If you want damage smoke, it would be best to add tubes leading to and discharging thru smoke ports without letting smoke leak inside the tank. |
I have worked on PCs for over thirty years and can tell when it came from a smokers house. It’s usually very dirty and harder to clean. However, it still works after years in that environment. So, I wouldn’t be too concerned about the very brief time some smoke was discharged into the interior of the tank. I believe that running the tank outside in the dust, dirt and muck would cause more issues than a few moments of smoke inside for battle damage effects . However, additional ducting is another option for battle damage smoke. |
Originally Posted by twoplanekid
(Post 11679273)
I have worked on PCs for over thirty years and can tell when it came from a smokers house. It’s usually very dirty and harder to clean. However, it still works after years in that environment. So, I wouldn’t be too concerned about the very brief time some smoke was discharged into the interior of the tank.
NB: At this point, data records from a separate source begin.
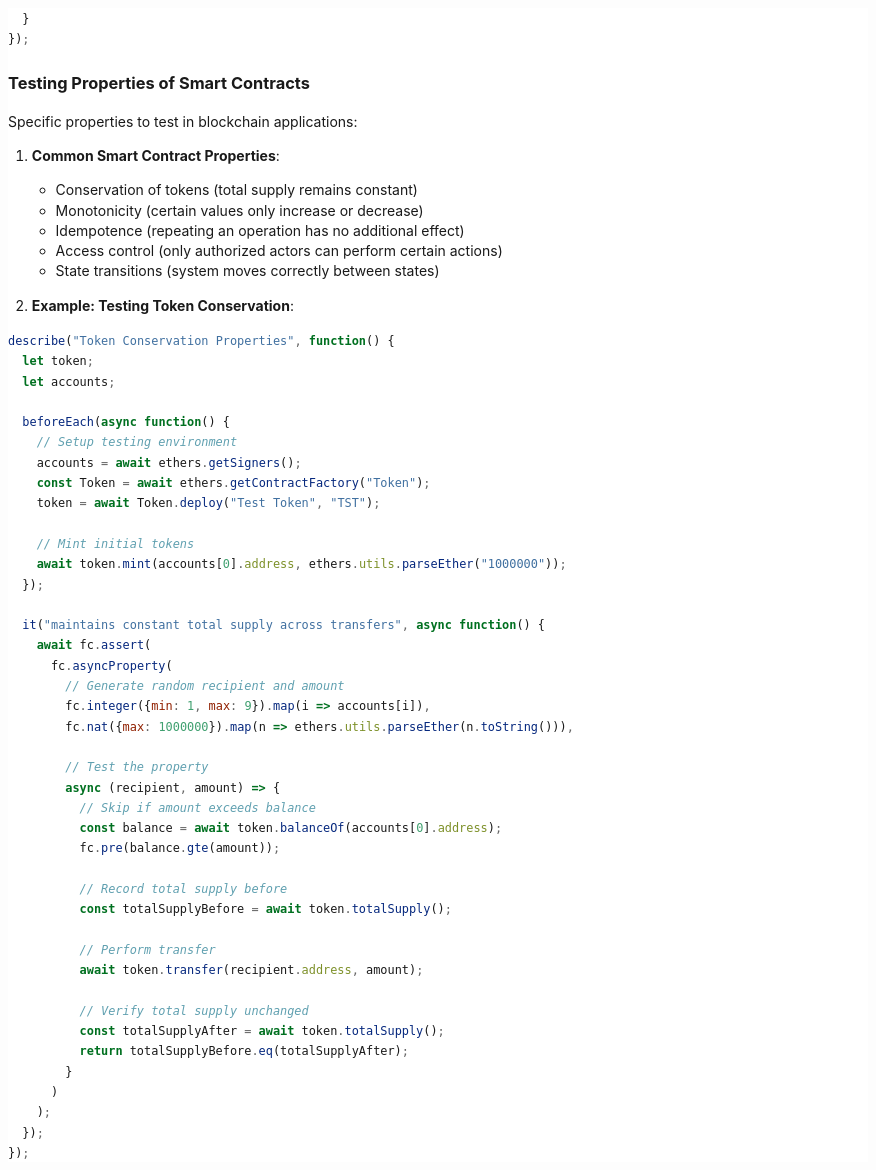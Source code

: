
 ```javascript
  }
});
```

### Testing Properties of Smart Contracts

Specific properties to test in blockchain applications:

1. **Common Smart Contract Properties**:
   - Conservation of tokens (total supply remains constant)
   - Monotonicity (certain values only increase or decrease)
   - Idempotence (repeating an operation has no additional effect)
   - Access control (only authorized actors can perform certain actions)
   - State transitions (system moves correctly between states)

2. **Example: Testing Token Conservation**:

```javascript
describe("Token Conservation Properties", function() {
  let token;
  let accounts;
  
  beforeEach(async function() {
    // Setup testing environment
    accounts = await ethers.getSigners();
    const Token = await ethers.getContractFactory("Token");
    token = await Token.deploy("Test Token", "TST");
    
    // Mint initial tokens
    await token.mint(accounts[0].address, ethers.utils.parseEther("1000000"));
  });
  
  it("maintains constant total supply across transfers", async function() {
    await fc.assert(
      fc.asyncProperty(
        // Generate random recipient and amount
        fc.integer({min: 1, max: 9}).map(i => accounts[i]),
        fc.nat({max: 1000000}).map(n => ethers.utils.parseEther(n.toString())),
        
        // Test the property
        async (recipient, amount) => {
          // Skip if amount exceeds balance
          const balance = await token.balanceOf(accounts[0].address);
          fc.pre(balance.gte(amount));
          
          // Record total supply before
          const totalSupplyBefore = await token.totalSupply();
          
          // Perform transfer
          await token.transfer(recipient.address, amount);
          
          // Verify total supply unchanged
          const totalSupplyAfter = await token.totalSupply();
          return totalSupplyBefore.eq(totalSupplyAfter);
        }
      )
    );
  });
});
```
I believe that running the tank outside in the dust, dirt and muck would cause more issues than a few moments of smoke inside for battle damage effects . However, additional ducting is another option for battle damage smoke. Dry smoke from cigarettes is much different than the stuff that comes out of the smoke unit. I ducted one the length of my StuG that resulted in enough vapor to lock out the smoke and over time developed mold since there was no circulation when not in use. Yes, coating electronics with a nicotine residue may be fine, but water droplets most likely wouldn't. It's all about temperature, hot exhaust in a cold tank would be the issue. The trick would be activation via the battle system, a way to link the LED circuit to switch for the smoker. Problem is, when the final hit is scored, everything shuts down. |
I read on a tank forum somewhere that someone was using a mixture of WD-40 and something to create the smoke. That actually might be good for the inside? I don't know the capabilities of the various boards such as Clark and DBC3. I just was asking the question and believe that this act of smoke at destruction time would be beneficial/cool/neat.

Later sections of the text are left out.